Featured Research

from universities, journals, and other organizations

An 'unconventional' path to correcting cystic fibrosis

Date:
September 5, 2011
Source:
Cell Press
Summary:
Researchers have identified an unconventional path that may correct the defect underlying cystic fibrosis, according to a new study. This new treatment dramatically extends the lives of mice carrying the disease-associated mutation.

Researchers have identified an unconventional path that may correct the defect underlying cystic fibrosis, according to a report in the September 2nd issue of the journal Cell, a Cell Press publication. This new treatment dramatically extends the lives of mice carrying the disease-associated mutation.

Cystic Fibrosis is caused by a mutation in a gene responsible for the transport of ions across cell membranes. This gene encodes a protein channel, called the cystic fibrosis transmembrane conductance regulator or CFTR, that is normally found on the surfaces of cells lining the airway and intestine. In patients with the disease, the channels don't make it from inside cells to their surfaces along the standard path. As a result ions and fluids fail to move in and out of cells as they should, causing mucus build-up and chronic lung infections.

The new study identifies an unexpected way to send the mutant proteins to the surface where they can restore ion transport. A protein normally localized to membranes inside cells, called GRASP65, is co-opted to escort mutant CFTR channels to the cell surface by following a "detour" route.

"Many have searched for the so-called CFTR correctors that can aid the surface expression of mutant CFTR through conventional trafficking," said Min Goo Lee, senior author of this study. Some molecules have shown promise in the laboratory, but none have led to the development of commercially available therapies so far.

"In this study, we discovered that CFTR surface trafficking can be rescued by an alternative route that former investigators had not expected."

Mice carrying the cystic fibrosis-linked mutation typically live for less than 3 months.
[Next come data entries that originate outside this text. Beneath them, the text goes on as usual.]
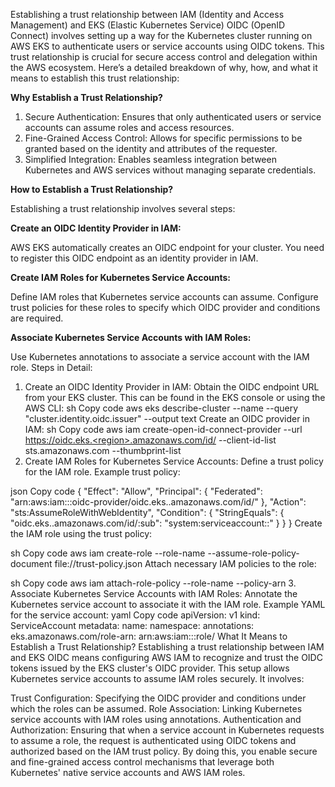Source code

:Establishing a trust relationship between IAM (Identity and Access Management) and EKS (Elastic Kubernetes Service) OIDC (OpenID Connect) involves setting up a way for the Kubernetes cluster running on AWS EKS to authenticate users or service accounts using OIDC tokens. This trust relationship is crucial for secure access control and delegation within the AWS ecosystem. Here’s a detailed breakdown of why, how, and what it means to establish this trust relationship:

**Why Establish a Trust Relationship?**

1. Secure Authentication: Ensures that only authenticated users or service accounts can assume roles and access resources.
2. Fine-Grained Access Control: Allows for specific permissions to be granted based on the identity and attributes of the requester.
3. Simplified Integration: Enables seamless integration between Kubernetes and AWS services without managing separate credentials.

**How to Establish a Trust Relationship?**

Establishing a trust relationship involves several steps:

**Create an OIDC Identity Provider in IAM:**

AWS EKS automatically creates an OIDC endpoint for your cluster.
You need to register this OIDC endpoint as an identity provider in IAM.

**Create IAM Roles for Kubernetes Service Accounts:**

Define IAM roles that Kubernetes service accounts can assume.
Configure trust policies for these roles to specify which OIDC provider and conditions are required.

**Associate Kubernetes Service Accounts with IAM Roles:**

Use Kubernetes annotations to associate a service account with the IAM role.
Steps in Detail:
1. Create an OIDC Identity Provider in IAM:
Obtain the OIDC endpoint URL from your EKS cluster. This can be found in the EKS console or using the AWS CLI:
sh
Copy code
aws eks describe-cluster --name <cluster-name> --query "cluster.identity.oidc.issuer" --output text
Create an OIDC provider in IAM:
sh
Copy code
aws iam create-open-id-connect-provider --url https://oidc.eks.<region>.amazonaws.com/id/<eks-cluster-id> --client-id-list sts.amazonaws.com --thumbprint-list <thumbprint>
2. Create IAM Roles for Kubernetes Service Accounts:
Define a trust policy for the IAM role. Example trust policy:

json
Copy code
{
    "Effect": "Allow",
    "Principal": {
        "Federated": "arn:aws:iam::<account-id>:oidc-provider/oidc.eks.<region>.amazonaws.com/id/<eks-cluster-id>"
    },
    "Action": "sts:AssumeRoleWithWebIdentity",
    "Condition": {
        "StringEquals": {
            "oidc.eks.<region>.amazonaws.com/id/<eks-cluster-id>:sub": "system:serviceaccount:<namespace>:<service-account-name>"
        }
    }
}
Create the IAM role using the trust policy:

sh
Copy code
aws iam create-role --role-name <role-name> --assume-role-policy-document file://trust-policy.json
Attach necessary IAM policies to the role:

sh
Copy code
aws iam attach-role-policy --role-name <role-name> --policy-arn <policy-arn>
3. Associate Kubernetes Service Accounts with IAM Roles:
Annotate the Kubernetes service account to associate it with the IAM role. Example YAML for the service account:
yaml
Copy code
apiVersion: v1
kind: ServiceAccount
metadata:
  name: <service-account-name>
  namespace: <namespace>
  annotations:
    eks.amazonaws.com/role-arn: arn:aws:iam::<account-id>:role/<role-name>
What It Means to Establish a Trust Relationship?
Establishing a trust relationship between IAM and EKS OIDC means configuring AWS IAM to recognize and trust the OIDC tokens issued by the EKS cluster's OIDC provider. This setup allows Kubernetes service accounts to assume IAM roles securely. It involves:

Trust Configuration: Specifying the OIDC provider and conditions under which the roles can be assumed.
Role Association: Linking Kubernetes service accounts with IAM roles using annotations.
Authentication and Authorization: Ensuring that when a service account in Kubernetes requests to assume a role, the request is authenticated using OIDC tokens and authorized based on the IAM trust policy.
By doing this, you enable secure and fine-grained access control mechanisms that leverage both Kubernetes' native service accounts and AWS IAM roles.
In those that produce higher levels of GRASP65, only 1 out of 20 of the CFTR-mutant mice died in those first 3 months. Importantly, the transport of ions by CFTR in the animals' intestinal lining was also restored to more than 60 percent of the level seen in normal, healthy mice.

The findings may ultimately have real treatment implications for those with cystic fibrosis or other genetic diseases stemming from problems with the transport of proteins that are folded incorrectly.

"We made a small step in understanding cell biology," Lee says. "We hope this could turn out to be a giant leap in future clinical medicine, especially for treating human genetic diseases."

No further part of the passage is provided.